▸ Task description
Nothing but an exact reproduction of the records, pictures excluded, should be returned.

Data provided section start

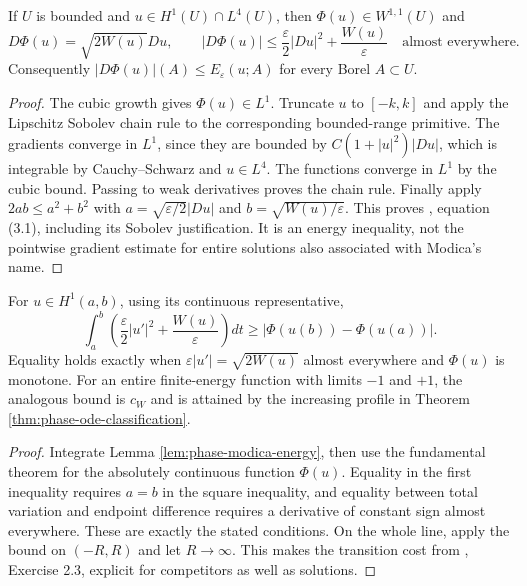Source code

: \begin{lemma}\label{lem:phase-modica-energy}
If $U$ is bounded and $u\in H^1(U)\cap L^4(U)$, then $\Phi(u)\in W^{1,1}(U)$ and
\[
 D\Phi(u)=\sqrt{2W(u)}Du,\qquad
 |D\Phi(u)|\leq\frac\varepsilon2|Du|^2+\frac{W(u)}\varepsilon
 \quad\text{almost everywhere}.
\]
Consequently $|D\Phi(u)|(A)\leq E_\varepsilon(u;A)$ for every Borel $A\subset U$.
\end{lemma}
\begin{proof}
The cubic growth gives $\Phi(u)\in L^1$. Truncate $u$ to $[-k,k]$ and apply the Lipschitz Sobolev chain rule to the corresponding bounded-range primitive. The gradients converge in $L^1$, since they are bounded by $C(1+|u|^2)|Du|$, which is integrable by Cauchy--Schwarz and $u\in L^4$. The functions converge in $L^1$ by the cubic bound. Passing to weak derivatives proves the chain rule. Finally apply $2ab\leq a^2+b^2$ with $a=\sqrt{\varepsilon/2}|Du|$ and $b=\sqrt{W(u)/\varepsilon}$. This proves \cite{ChAC}, equation (3.1), including its Sobolev justification. It is an energy inequality, not the pointwise gradient estimate for entire solutions also associated with Modica's name.
\end{proof}

\begin{proposition}\label{prop:phase-transition-cost}
For $u\in H^1(a,b)$, using its continuous representative,
\[
 \int_a^b\left(\frac\varepsilon2|u'|^2+\frac{W(u)}\varepsilon\right)dt
 \geq |\Phi(u(b))-\Phi(u(a))|.
\]
Equality holds exactly when $\varepsilon|u'|=\sqrt{2W(u)}$ almost everywhere and $\Phi(u)$ is monotone. For an entire finite-energy function with limits $-1$ and $+1$, the analogous bound is $c_W$ and is attained by the increasing profile in Theorem \ref{thm:phase-ode-classification}.
\end{proposition}
\begin{proof}
Integrate Lemma \ref{lem:phase-modica-energy}, then use the fundamental theorem for the absolutely continuous function $\Phi(u)$. Equality in the first inequality requires $a=b$ in the square inequality, and equality between total variation and endpoint difference requires a derivative of constant sign almost everywhere. These are exactly the stated conditions. On the whole line, apply the bound on $(-R,R)$ and let $R\to\infty$. This makes the transition cost from \cite{ChAC}, Exercise 2.3, explicit for competitors as well as solutions.
\end{proof}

Data provided section end

▸ Written response
Source code

: \begin{lemma}\label{lem:phase-modica-energy}
If $U$ is bounded and $u\in H^1(U)\cap L^4(U)$, then $\Phi(u)\in W^{1,1}(U)$ and
\[
 D\Phi(u)=\sqrt{2W(u)}Du,\qquad
 |D\Phi(u)|\leq\frac\varepsilon2|Du|^2+\frac{W(u)}\varepsilon
 \quad\text{almost everywhere}.
\]
Consequently $|D\Phi(u)|(A)\leq E_\varepsilon(u;A)$ for every Borel $A\subset U$.
\end{lemma}
\begin{proof}
The cubic growth gives $\Phi(u)\in L^1$. Truncate $u$ to $[-k,k]$ and apply the Lipschitz Sobolev chain rule to the corresponding bounded-range primitive. The gradients converge in $L^1$, since they are bounded by $C(1+|u|^2)|Du|$, which is integrable by Cauchy--Schwarz and $u\in L^4$. The functions converge in $L^1$ by the cubic bound. Passing to weak derivatives proves the chain rule. Finally apply $2ab\leq a^2+b^2$ with $a=\sqrt{\varepsilon/2}|Du|$ and $b=\sqrt{W(u)/\varepsilon}$. This proves \cite{ChAC}, equation (3.1), including its Sobolev justification. It is an energy inequality, not the pointwise gradient estimate for entire solutions also associated with Modica's name.
\end{proof}

\begin{proposition}\label{prop:phase-transition-cost}
For $u\in H^1(a,b)$, using its continuous representative,
\[
 \int_a^b\left(\frac\varepsilon2|u'|^2+\frac{W(u)}\varepsilon\right)dt
 \geq |\Phi(u(b))-\Phi(u(a))|.
\]
Equality holds exactly when $\varepsilon|u'|=\sqrt{2W(u)}$ almost everywhere and $\Phi(u)$ is monotone. For an entire finite-energy function with limits $-1$ and $+1$, the analogous bound is $c_W$ and is attained by the increasing profile in Theorem \ref{thm:phase-ode-classification}.
\end{proposition}
\begin{proof}
Integrate Lemma \ref{lem:phase-modica-energy}, then use the fundamental theorem for the absolutely continuous function $\Phi(u)$. Equality in the first inequality requires $a=b$ in the square inequality, and equality between total variation and endpoint difference requires a derivative of constant sign almost everywhere. These are exactly the stated conditions. On the whole line, apply the bound on $(-R,R)$ and let $R\to\infty$. This makes the transition cost from \cite{ChAC}, Exercise 2.3, explicit for competitors as well as solutions.
\end{proof}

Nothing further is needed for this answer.